• [EXERCISE INSTRUCTIONS]:
The entries must be retyped exactly, down to the last line.

• [RECORDS FOR THIS TASK]:

>>>

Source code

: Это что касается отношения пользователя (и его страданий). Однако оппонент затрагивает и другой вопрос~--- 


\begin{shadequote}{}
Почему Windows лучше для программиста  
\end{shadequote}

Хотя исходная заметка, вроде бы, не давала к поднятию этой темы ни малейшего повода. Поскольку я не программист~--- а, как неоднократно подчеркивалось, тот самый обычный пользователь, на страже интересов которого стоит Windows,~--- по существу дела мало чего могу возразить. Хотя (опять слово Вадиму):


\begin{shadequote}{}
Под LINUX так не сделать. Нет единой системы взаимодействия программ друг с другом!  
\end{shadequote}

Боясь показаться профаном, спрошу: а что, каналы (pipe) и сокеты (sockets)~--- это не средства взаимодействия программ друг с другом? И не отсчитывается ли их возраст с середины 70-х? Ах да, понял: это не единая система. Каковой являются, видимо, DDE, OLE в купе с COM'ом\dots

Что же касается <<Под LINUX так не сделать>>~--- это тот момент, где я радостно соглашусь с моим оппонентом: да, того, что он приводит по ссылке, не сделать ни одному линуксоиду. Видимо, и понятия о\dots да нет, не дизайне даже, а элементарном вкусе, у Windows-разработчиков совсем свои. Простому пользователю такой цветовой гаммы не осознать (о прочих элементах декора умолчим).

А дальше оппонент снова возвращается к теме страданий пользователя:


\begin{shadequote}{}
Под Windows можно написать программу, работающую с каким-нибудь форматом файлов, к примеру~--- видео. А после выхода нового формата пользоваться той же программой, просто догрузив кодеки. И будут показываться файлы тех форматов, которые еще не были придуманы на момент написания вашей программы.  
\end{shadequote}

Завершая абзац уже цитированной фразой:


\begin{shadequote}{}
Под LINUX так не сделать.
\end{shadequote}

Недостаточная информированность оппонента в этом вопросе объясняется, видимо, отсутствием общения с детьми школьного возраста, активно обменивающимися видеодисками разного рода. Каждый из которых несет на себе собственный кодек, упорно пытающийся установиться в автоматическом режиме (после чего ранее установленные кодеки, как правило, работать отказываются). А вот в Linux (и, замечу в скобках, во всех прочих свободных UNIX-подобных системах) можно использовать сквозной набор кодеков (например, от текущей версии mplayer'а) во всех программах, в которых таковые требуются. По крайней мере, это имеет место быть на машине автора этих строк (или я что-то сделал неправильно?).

<<<

• [EXERCISE RESPONSE]:
Source code

: Это что касается отношения пользователя (и его страданий). Однако оппонент затрагивает и другой вопрос~--- 


\begin{shadequote}{}
Почему Windows лучше для программиста  
\end{shadequote}

Хотя исходная заметка, вроде бы, не давала к поднятию этой темы ни малейшего повода. Поскольку я не программист~--- а, как неоднократно подчеркивалось, тот самый обычный пользователь, на страже интересов которого стоит Windows,~--- по существу дела мало чего могу возразить. Хотя (опять слово Вадиму):


\begin{shadequote}{}
Под LINUX так не сделать. Нет единой системы взаимодействия программ друг с другом!  
\end{shadequote}

Боясь показаться профаном, спрошу: а что, каналы (pipe) и сокеты (sockets)~--- это не средства взаимодействия программ друг с другом? И не отсчитывается ли их возраст с середины 70-х? Ах да, понял: это не единая система. Каковой являются, видимо, DDE, OLE в купе с COM'ом\dots

Что же касается <<Под LINUX так не сделать>>~--- это тот момент, где я радостно соглашусь с моим оппонентом: да, того, что он приводит по ссылке, не сделать ни одному линуксоиду. Видимо, и понятия о\dots да нет, не дизайне даже, а элементарном вкусе, у Windows-разработчиков совсем свои. Простому пользователю такой цветовой гаммы не осознать (о прочих элементах декора умолчим).

А дальше оппонент снова возвращается к теме страданий пользователя:


\begin{shadequote}{}
Под Windows можно написать программу, работающую с каким-нибудь форматом файлов, к примеру~--- видео. А после выхода нового формата пользоваться той же программой, просто догрузив кодеки. И будут показываться файлы тех форматов, которые еще не были придуманы на момент написания вашей программы.  
\end{shadequote}

Завершая абзац уже цитированной фразой:


\begin{shadequote}{}
Под LINUX так не сделать.
\end{shadequote}

Недостаточная информированность оппонента в этом вопросе объясняется, видимо, отсутствием общения с детьми школьного возраста, активно обменивающимися видеодисками разного рода. Каждый из которых несет на себе собственный кодек, упорно пытающийся установиться в автоматическом режиме (после чего ранее установленные кодеки, как правило, работать отказываются). А вот в Linux (и, замечу в скобках, во всех прочих свободных UNIX-подобных системах) можно использовать сквозной набор кодеков (например, от текущей версии mplayer'а) во всех программах, в которых таковые требуются. По крайней мере, это имеет место быть на машине автора этих строк (или я что-то сделал неправильно?).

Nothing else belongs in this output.